Violation severity varies from minor documentation issues to serious safety concerns. Review the inspection report for specific deficiency codes and scope. All violations must be corrected within required timeframes and are subject to follow-up verification inspections.
What should families do?
Families should: (1) Ask facility administration about specific corrective actions taken, (2) Request to see the follow-up inspection report verifying corrections, (3) Check if this represents a pattern by reviewing prior inspection reports, (4) Compare this facility's ratings with other nursing homes in Whitmore Lake, MI, (5) Report any new concerns directly to state authorities.
Where can I see the full inspection report?
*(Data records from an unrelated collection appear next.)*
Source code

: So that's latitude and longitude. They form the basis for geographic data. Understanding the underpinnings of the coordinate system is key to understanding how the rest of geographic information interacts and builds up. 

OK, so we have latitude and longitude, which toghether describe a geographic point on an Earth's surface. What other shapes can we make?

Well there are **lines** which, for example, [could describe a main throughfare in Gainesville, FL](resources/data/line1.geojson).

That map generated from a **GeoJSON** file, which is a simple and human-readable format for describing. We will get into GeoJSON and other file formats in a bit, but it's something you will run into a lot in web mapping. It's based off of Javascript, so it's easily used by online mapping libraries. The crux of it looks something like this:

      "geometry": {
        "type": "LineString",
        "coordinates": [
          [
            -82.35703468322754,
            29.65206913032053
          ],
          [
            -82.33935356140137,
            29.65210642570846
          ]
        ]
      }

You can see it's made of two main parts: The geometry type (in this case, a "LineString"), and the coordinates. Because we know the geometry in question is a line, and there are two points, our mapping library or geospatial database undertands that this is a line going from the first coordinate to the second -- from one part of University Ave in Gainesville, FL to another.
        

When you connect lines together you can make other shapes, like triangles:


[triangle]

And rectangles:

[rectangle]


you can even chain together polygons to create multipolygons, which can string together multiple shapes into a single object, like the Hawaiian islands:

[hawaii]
The complete inspection report is available on Medicare.gov's Care Compare website (www.medicare.gov/care-compare). You can also request a copy directly from Regency at Whitmore Lake or from the state Department of Health. The report includes specific deficiency codes, facility responses, and correction timelines. This facility's federal provider number is 235545.
Has this facility had violations before?
To check Regency at Whitmore Lake's history, visit Medicare.gov's Care Compare and review their inspection history, quality ratings, and staffing levels. Look for patterns of repeated violations, especially in critical areas like abuse prevention, medication management, infection control, and resident safety.